L’expansion du numérique
selon Jonathan Fiawoo

Fortement concerné par le renouveau africain, Jonathan Fiawoo, dirigeant et administrateur d’entreprises et ancien Président de la Chambre de Commerce du Togo, agit aujourd’hui pour le développement du numérique en Afrique.

où l’afrique se situe-t-elle dans

la RÉVOLUTION du NUMÉRIQUE ?

 

Lors de ses différentes interventions, il n’hésite pas à souligner l’importance des nouvelles technologies de l’information pour soutenir des secteurs comme l’éducation ou encore la transition écologique.

Or à ce jour, malgré des indicateurs économiques et sociaux positifs (très forte croissance de quelques pays africains, jeunesse de la population, urbanisation croissante, généralisation des technologies), et des projections de croissance exceptionnelles, l’Afrique, dans sa globalité, accuse un retard important du iGDP (contribution d’internet dans le PIB) par rapport aux pays développés et émergents.
L’écosystème des startups est fortement pénalisé par le manque de dispositifs d’accompagnement et de financement des structures. Les incubateurs et accélérateurs rencontrent des défis limitant leurs performances : une faible couverture géographique, une faible compétence des ressources, un
manque de financement et de soutiens publics.

D’un autre côté, le secteur de l’éducation n’est pas encore adapté à la création d’entreprise : les formateurs ont rarement l’expérience pour parler de l’entrepreneuriat (c’est d’autant plus vrai dans les zones plus rurales), le contenu des formations ne permet pas aux étudiants d’être opérationnels à la tête d’une entreprise, et la culture entrepreneuriale n’est pas assez développée, ou trop tardivement.

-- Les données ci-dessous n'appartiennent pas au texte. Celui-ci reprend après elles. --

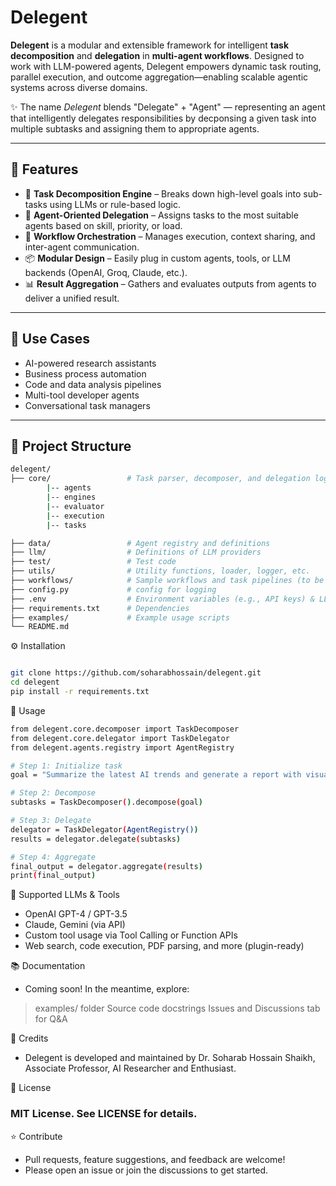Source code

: 
# Delegent

**Delegent** is a modular and extensible framework for intelligent **task decomposition** and **delegation** in **multi-agent workflows**. Designed to work with LLM-powered agents, Delegent empowers dynamic task routing, parallel execution, and outcome aggregation—enabling scalable agentic systems across diverse domains.

✨ The name *Delegent* blends "Delegate" + "Agent" — representing an agent that intelligently delegates responsibilities by decponsing a given task into multiple subtasks and assigning them to appropriate agents.

---

## 🚀 Features

- 🔨 **Task Decomposition Engine** – Breaks down high-level goals into sub-tasks using LLMs or rule-based logic.
- 🤖 **Agent-Oriented Delegation** – Assigns tasks to the most suitable agents based on skill, priority, or load.
- 🔄 **Workflow Orchestration** – Manages execution, context sharing, and inter-agent communication.
- 📦 **Modular Design** – Easily plug in custom agents, tools, or LLM backends (OpenAI, Groq, Claude, etc.).
- 📊 **Result Aggregation** – Gathers and evaluates outputs from agents to deliver a unified result.

---

## 🧩 Use Cases

- AI-powered research assistants
- Business process automation
- Code and data analysis pipelines
- Multi-tool developer agents
- Conversational task managers

---

## 📁 Project Structure

```bash
delegent/
├── core/                 # Task parser, decomposer, and delegation logic
        |-- agents
        |-- engines
        |-- evaluator
        |-- execution
        |-- tasks

├── data/                 # Agent registry and definitions
├── llm/                  # Definitions of LLM providers
├── test/                 # Test code
├── utils/                # Utility functions, loader, logger, etc.
├── workflows/            # Sample workflows and task pipelines (to be added)
├── config.py             # config for logging
├── .env                  # Environment variables (e.g., API keys) & LLM configuration
├── requirements.txt      # Dependencies
├── examples/             # Example usage scripts
└── README.md


```

⚙️ Installation

```bash

git clone https://github.com/soharabhossain/delegent.git
cd delegent
pip install -r requirements.txt

```

🔧 Usage
```bash
from delegent.core.decomposer import TaskDecomposer
from delegent.core.delegator import TaskDelegator
from delegent.agents.registry import AgentRegistry

# Step 1: Initialize task
goal = "Summarize the latest AI trends and generate a report with visualizations."

# Step 2: Decompose
subtasks = TaskDecomposer().decompose(goal)

# Step 3: Delegate
delegator = TaskDelegator(AgentRegistry())
results = delegator.delegate(subtasks)

# Step 4: Aggregate
final_output = delegator.aggregate(results)
print(final_output)
```


🔌 Supported LLMs & Tools
- OpenAI GPT-4 / GPT-3.5
- Claude, Gemini (via API)
- Custom tool usage via Tool Calling or Function APIs
- Web search, code execution, PDF parsing, and more (plugin-ready)


📚 Documentation
- Coming soon! In the meantime, explore:
 > examples/ folder
 > Source code docstrings
 > Issues and Discussions tab for Q&A


🧠 Credits 
 - Delegent is developed and maintained by Dr. Soharab Hossain Shaikh, Associate Professor, AI Researcher and Enthusiast.


📜 License
### MIT License. See LICENSE for details.

⭐️ Contribute
 - Pull requests, feature suggestions, and feedback are welcome!
 - Please open an issue or join the discussions to get started.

QUEL EST LE POTENTIEL DES 

TECHNOLOGIES NUMÉRIQUES EN AFRIQUE ?

La situation est donc propice à la diffusion des technologies numériques. Mais malgré cela, force est de constater que la contribution d’internet au PIB de l’Afrique (1,1% du PIB) est très en deçà des résultats observés dans les pays émergents (1,9%) et plus encore dans les pays développés 3,7%). Cependant, les études montrent un potentiel de croissance extrêmement important dans les années à venir pour la pénétration d’internet et l’e-commerce : d’ici 2025, la contribution d’internet au PIB passerait de 18 milliards de dollars à 300, tandis que l’e-commerce atteindrait un chiffre d’affaires de 75 milliards de dollars contre 8 aujourd’hui.

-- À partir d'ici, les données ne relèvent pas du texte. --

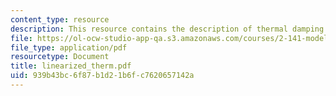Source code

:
 ```yaml
---
content_type: resource
description: This resource contains the description of thermal damping.
file: https://ol-ocw-studio-app-qa.s3.amazonaws.com/courses/2-141-modeling-and-simulation-of-dynamic-systems-fall-2006/939b43bc6f87b1d21b6fc7620657142a_linearized_therm.pdf
file_type: application/pdf
resourcetype: Document
title: linearized_therm.pdf
uid: 939b43bc-6f87-b1d2-1b6f-c7620657142a
---
```

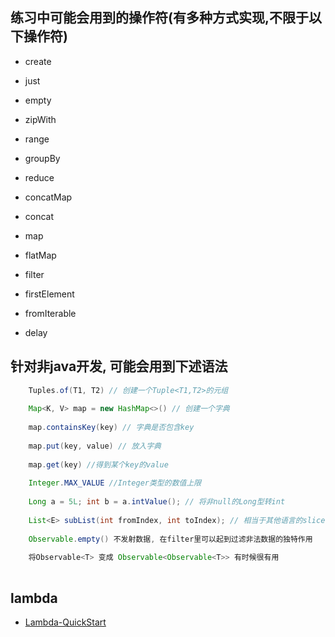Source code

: ## 练习中可能会用到的操作符(有多种方式实现,不限于以下操作符)

* create

* just

* empty

* zipWith

* range

* groupBy

* reduce

* concatMap

* concat

* map

* flatMap

* filter

* firstElement

* fromIterable

* delay


## 针对非java开发, 可能会用到下述语法

```java  
    Tuples.of(T1, T2) // 创建一个Tuple<T1,T2>的元组
    
    Map<K, V> map = new HashMap<>() // 创建一个字典
    
    map.containsKey(key) // 字典是否包含key
    
    map.put(key, value) // 放入字典
    
    map.get(key) //得到某个key的value
    
    Integer.MAX_VALUE //Integer类型的数值上限
    
    Long a = 5L; int b = a.intValue(); // 将非null的Long型转int
    
    List<E> subList(int fromIndex, int toIndex); // 相当于其他语言的slice
    
    Observable.empty() 不发射数据, 在filter里可以起到过滤非法数据的独特作用
    
    将Observable<T> 变成 Observable<Observable<T>> 有时候很有用
    
```

## lambda

* [Lambda-QuickStart](http://www.oracle.com/webfolder/technetwork/tutorials/obe/java/Lambda-QuickStart/index.html)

lE CFE PROPULSé par jonathan fiawoo

Les porteurs de projets au Togo étaient confrontés jusqu’à il  y a quelques années à un accès au financement extrêmement difficile ainsi qu’à une lourdeur administrative qui ne les encourageaient pas à aller de l’avant.

Ils ont aujourd’hui à disposition un guichet unique au service des entreprises : le Centre de Formalités des Entreprises (CFE), financé par la Banque mondiale, le CREPMF et la CCIT représentée alors par Jonathan Fiawoo.

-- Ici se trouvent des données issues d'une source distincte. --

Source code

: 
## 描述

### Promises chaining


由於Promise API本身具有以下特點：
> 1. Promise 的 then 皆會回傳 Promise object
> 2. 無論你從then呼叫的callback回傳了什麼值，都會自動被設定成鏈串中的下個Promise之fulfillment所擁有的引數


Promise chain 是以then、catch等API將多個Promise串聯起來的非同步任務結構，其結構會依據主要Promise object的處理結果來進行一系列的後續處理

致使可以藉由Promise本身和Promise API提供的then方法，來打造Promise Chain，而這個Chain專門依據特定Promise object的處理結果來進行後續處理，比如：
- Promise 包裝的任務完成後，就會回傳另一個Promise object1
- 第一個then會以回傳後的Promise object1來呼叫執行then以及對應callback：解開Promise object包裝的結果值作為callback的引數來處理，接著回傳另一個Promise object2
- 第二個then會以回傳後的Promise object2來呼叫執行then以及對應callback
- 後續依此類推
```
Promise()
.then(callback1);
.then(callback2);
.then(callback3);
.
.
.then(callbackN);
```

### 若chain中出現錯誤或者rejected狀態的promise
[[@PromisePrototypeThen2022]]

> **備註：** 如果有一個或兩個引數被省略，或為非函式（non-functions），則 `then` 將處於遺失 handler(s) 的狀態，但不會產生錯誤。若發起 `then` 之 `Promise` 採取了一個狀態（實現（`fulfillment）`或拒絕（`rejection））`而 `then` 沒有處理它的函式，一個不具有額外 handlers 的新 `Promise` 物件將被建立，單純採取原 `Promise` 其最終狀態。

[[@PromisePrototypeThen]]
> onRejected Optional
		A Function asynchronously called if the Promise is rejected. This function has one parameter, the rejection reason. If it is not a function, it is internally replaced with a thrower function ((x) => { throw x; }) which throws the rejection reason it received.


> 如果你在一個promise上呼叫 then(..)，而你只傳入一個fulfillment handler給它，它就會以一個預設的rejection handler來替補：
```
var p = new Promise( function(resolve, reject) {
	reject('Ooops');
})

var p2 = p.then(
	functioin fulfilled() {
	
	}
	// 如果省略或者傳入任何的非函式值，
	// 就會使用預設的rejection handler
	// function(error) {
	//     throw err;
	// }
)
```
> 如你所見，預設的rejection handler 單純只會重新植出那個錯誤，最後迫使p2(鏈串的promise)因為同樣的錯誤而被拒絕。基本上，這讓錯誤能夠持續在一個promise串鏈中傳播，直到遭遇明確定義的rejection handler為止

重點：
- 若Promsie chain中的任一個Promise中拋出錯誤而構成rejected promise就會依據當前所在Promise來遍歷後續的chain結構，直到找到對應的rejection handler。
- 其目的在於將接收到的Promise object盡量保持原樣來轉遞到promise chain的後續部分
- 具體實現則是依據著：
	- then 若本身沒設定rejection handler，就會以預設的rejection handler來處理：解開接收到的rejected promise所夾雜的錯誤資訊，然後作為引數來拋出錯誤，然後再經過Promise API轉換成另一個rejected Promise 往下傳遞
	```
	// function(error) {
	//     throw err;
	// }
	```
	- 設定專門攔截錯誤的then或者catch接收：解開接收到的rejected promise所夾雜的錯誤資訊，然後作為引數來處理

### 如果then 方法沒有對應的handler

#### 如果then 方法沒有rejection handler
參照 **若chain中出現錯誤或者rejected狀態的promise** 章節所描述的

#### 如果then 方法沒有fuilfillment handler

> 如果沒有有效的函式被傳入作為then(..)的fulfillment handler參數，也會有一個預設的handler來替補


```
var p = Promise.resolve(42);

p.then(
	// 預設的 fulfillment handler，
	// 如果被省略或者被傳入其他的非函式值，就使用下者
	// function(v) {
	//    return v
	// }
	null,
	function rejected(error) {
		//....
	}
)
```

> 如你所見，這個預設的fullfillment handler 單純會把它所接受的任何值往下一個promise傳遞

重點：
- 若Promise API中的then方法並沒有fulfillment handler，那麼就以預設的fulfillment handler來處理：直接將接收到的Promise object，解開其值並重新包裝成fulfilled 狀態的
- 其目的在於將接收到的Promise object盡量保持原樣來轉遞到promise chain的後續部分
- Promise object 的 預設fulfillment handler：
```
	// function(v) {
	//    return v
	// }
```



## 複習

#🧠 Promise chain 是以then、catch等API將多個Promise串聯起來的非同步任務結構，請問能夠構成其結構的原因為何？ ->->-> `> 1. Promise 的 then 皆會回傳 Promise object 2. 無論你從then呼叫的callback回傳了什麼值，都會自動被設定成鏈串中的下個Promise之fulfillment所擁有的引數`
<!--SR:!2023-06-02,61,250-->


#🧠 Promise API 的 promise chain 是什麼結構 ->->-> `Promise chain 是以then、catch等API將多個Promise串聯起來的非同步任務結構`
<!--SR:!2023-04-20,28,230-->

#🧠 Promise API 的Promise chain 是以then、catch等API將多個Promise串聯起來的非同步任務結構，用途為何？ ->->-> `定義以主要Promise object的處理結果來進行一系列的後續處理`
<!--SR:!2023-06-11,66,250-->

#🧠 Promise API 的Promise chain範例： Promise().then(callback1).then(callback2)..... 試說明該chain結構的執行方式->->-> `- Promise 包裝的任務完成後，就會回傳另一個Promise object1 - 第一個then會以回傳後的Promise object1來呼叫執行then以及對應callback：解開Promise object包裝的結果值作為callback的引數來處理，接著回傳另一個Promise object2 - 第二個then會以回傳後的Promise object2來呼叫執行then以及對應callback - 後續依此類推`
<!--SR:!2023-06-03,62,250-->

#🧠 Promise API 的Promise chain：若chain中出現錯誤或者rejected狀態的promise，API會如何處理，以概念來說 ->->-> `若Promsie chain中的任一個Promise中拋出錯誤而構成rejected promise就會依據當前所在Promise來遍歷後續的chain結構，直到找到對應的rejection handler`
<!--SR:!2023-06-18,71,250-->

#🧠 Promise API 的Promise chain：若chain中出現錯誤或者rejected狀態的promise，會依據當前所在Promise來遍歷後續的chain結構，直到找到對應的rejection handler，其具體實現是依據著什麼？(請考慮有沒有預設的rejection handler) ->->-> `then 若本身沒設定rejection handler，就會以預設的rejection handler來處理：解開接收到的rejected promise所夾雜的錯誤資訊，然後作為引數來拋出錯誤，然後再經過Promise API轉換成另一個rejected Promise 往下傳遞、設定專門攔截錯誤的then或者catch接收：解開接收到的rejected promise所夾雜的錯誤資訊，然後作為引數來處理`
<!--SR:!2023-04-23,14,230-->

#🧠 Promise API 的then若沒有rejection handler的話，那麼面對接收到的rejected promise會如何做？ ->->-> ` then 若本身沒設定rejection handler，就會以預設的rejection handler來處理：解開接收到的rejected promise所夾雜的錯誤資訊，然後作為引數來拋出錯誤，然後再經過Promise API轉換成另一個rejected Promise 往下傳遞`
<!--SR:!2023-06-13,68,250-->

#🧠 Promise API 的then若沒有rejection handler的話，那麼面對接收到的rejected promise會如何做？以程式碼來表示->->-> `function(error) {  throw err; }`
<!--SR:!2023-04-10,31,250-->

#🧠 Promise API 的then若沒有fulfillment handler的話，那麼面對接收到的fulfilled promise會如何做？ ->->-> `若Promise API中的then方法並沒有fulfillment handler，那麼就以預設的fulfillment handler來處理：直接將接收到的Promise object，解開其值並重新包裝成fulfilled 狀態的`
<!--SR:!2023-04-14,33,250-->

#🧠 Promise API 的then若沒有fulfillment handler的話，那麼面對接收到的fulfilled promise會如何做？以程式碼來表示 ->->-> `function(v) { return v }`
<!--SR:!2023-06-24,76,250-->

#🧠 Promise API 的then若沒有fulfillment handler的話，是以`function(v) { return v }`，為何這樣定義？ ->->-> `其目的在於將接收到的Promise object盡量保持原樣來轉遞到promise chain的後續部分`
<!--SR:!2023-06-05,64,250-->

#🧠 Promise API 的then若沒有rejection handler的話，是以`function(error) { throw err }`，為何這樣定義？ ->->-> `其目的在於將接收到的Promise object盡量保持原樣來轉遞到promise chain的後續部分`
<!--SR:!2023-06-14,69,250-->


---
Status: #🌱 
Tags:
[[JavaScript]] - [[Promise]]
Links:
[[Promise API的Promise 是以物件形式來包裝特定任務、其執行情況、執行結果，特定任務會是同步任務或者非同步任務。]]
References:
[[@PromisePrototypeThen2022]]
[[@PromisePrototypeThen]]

Grâce au CFE, les créateurs -comme les investisseurs ou les administrations- peuvent désormais effectuer toutes leurs démarches au même endroit, le délai d’enregistrement a été fortement réduit (moins de 24 heures pour toute création, modification ou dissolution d’entreprise) et les coûts ont été très significativement réduits, au niveau des formalités comme pour l’enregistrement au registre du commerce.

Cet outil efficace repose sur un principe de simplification : un seul lieu, un seul interlocuteur, un seul document et un seul délai pour chacun.

Bureaux de J-C Doe
Usine de fabrication de voitures
Bureaux vue sur la ville

Quels sont les enjeux pour ces prochaines ANNÉES ?

Les gouvernements et les dirigeants des grandes entreprises en Afrique doivent réussir ensemble le défi de poursuivre l’amélioration de la couverture des besoins des startups, depuis la naissance d’une idée jusqu’à sa maturité, pour pouvoir se mettre au niveau des pays émergents et développés.

Jonathan Fiawoo travaille en ce sens depuis des années, et a su démontrer, par la réussite des ses projets, que tout est possible pour l’Afrique, si elle s’en donne les moyens.